If he was in a good mood and you got him going, he could make you feel in awe of the city, as if it had secrets you’d never divine if you lived here 100 years. He knew where the drug deals were made and the best place to have sex in the afternoon. He knew which deli made the best sunnyside up on toast and where you could find a bathroom. He knew that Mrs. Onassis wasn’t a great tipper. He knew that Ray Charles drank Champagne in the daytime. He knew how Elliott Gould felt about Barbra Streisand after their divorce. He knew that James Gandolfini liked shorts and Edie Falco didn’t. In his last years, he only drove downtown because, he would brag, that’s where the new drivers were out of their element.

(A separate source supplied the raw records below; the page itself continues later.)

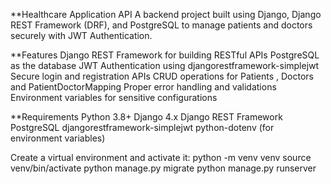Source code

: **Healthcare Application API
A backend project built using Django, Django REST Framework (DRF), and PostgreSQL to manage patients and doctors securely with JWT Authentication.

**Features
Django REST Framework for building RESTful APIs
PostgreSQL as the database
JWT Authentication using djangorestframework-simplejwt
Secure login and registration APIs
CRUD operations for Patients , Doctors and PatientDoctorMapping
Proper error handling and validations
Environment variables for sensitive configurations

**Requirements
Python 3.8+
Django 4.x
Django REST Framework
PostgreSQL
djangorestframework-simplejwt
python-dotenv (for environment variables)

Create a virtual environment and activate it:
python -m venv venv
source venv/bin/activate 
python manage.py migrate
python manage.py runserver


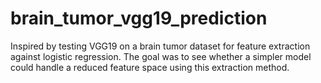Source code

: # brain_tumor_vgg19_prediction
Inspired by testing VGG19 on a brain tumor dataset for feature extraction against logistic regression. The goal was to see whether a simpler model could handle a reduced feature space using this extraction method.
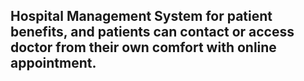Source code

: ## Hospital Management System for patient benefits, and patients can contact or access doctor from their own comfort with online appointment. 
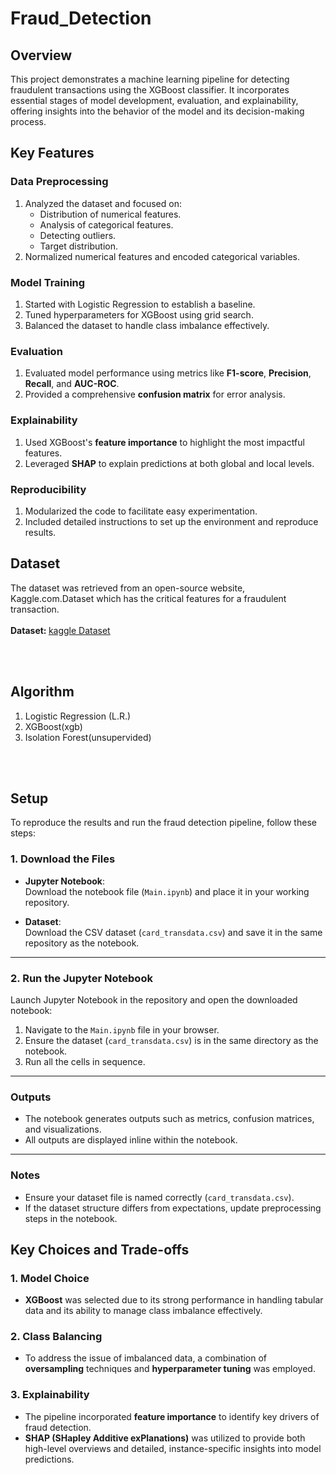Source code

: # Fraud_Detection
## Overview
This project demonstrates a machine learning pipeline for detecting fraudulent transactions using the XGBoost classifier. It incorporates essential stages of model development, evaluation, and explainability, offering insights into the behavior of the model and its decision-making process. 
## Key Features  

### Data Preprocessing  
1. Analyzed the dataset and focused on:  
   - Distribution of numerical features.  
   - Analysis of categorical features.  
   - Detecting outliers.  
   - Target distribution.  
2. Normalized numerical features and encoded categorical variables.  

### Model Training  
1. Started with Logistic Regression to establish a baseline.  
2. Tuned hyperparameters for XGBoost using grid search.  
3. Balanced the dataset to handle class imbalance effectively.  

### Evaluation  
1. Evaluated model performance using metrics like **F1-score**, **Precision**, **Recall**, and **AUC-ROC**.  
2. Provided a comprehensive **confusion matrix** for error analysis.  

### Explainability  
1. Used XGBoost's **feature importance** to highlight the most impactful features.  
2. Leveraged **SHAP** to explain predictions at both global and local levels.  

### Reproducibility  
1. Modularized the code to facilitate easy experimentation.  
2. Included detailed instructions to set up the environment and reproduce results.  

## Dataset

The dataset was retrieved from an open-source website, Kaggle.com.Dataset which has the critical features for a fraudulent transaction.
<br>
<br>
<b>Dataset: </b>
<a href="https://www.kaggle.com/datasets/dhanushnarayananr/credit-card-fraud/data">kaggle Dataset</a>

<br>
<br>

## Algorithm 
1. Logistic Regression (L.R.)
3. XGBoost(xgb)
4. Isolation Forest(unsupervided)


<br>
<br>

## Setup  

To reproduce the results and run the fraud detection pipeline, follow these steps:  

### 1. **Download the Files**  
- **Jupyter Notebook**:  
  Download the notebook file (`Main.ipynb`) and place it in your working repository.  

- **Dataset**:  
  Download the CSV dataset (`card_transdata.csv`) and save it in the same repository as the notebook.  

---

### 2. **Run the Jupyter Notebook**  
Launch Jupyter Notebook in the repository and open the downloaded notebook:  

1. Navigate to the `Main.ipynb` file in your browser.  
2. Ensure the dataset (`card_transdata.csv`) is in the same directory as the notebook.  
3. Run all the cells in sequence.  

---

### Outputs  
- The notebook generates outputs such as metrics, confusion matrices, and visualizations.  
- All outputs are displayed inline within the notebook.  

---

### Notes  
- Ensure your dataset file is named correctly (`card_transdata.csv`).  
- If the dataset structure differs from expectations, update preprocessing steps in the notebook.

## Key Choices and Trade-offs  

### 1. **Model Choice**  
- **XGBoost** was selected due to its strong performance in handling tabular data and its ability to manage class imbalance effectively.  

### 2. **Class Balancing**  
- To address the issue of imbalanced data, a combination of **oversampling** techniques and **hyperparameter tuning** was employed.  

### 3. **Explainability**  
- The pipeline incorporated **feature importance** to identify key drivers of fraud detection.  
- **SHAP (SHapley Additive exPlanations)** was utilized to provide both high-level overviews and detailed, instance-specific insights into model predictions.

The summer after he retired, I got in a cab with my dad. We were going from midtown to Soho, and I could guess what he was thinking: This driver is too young, he’s Pakistani, he won’t know where he’s going, there are probably dead mice trapped behind the seats, etc. My dad was sure, you see, that he was the last of his breed. But the guy asked how we were doing, and my dad relaxed. He showed us pictures of his two little kids. They talked for a while about business and dirty cops and when it was best to detour to the West Side Highway, and then at one point, the guy broke into an Urdu song apparently making fun of the mullahs. My dad laughed—Jews have their version of mullahs too! And then he gave him a $10 tip, from one hack to another.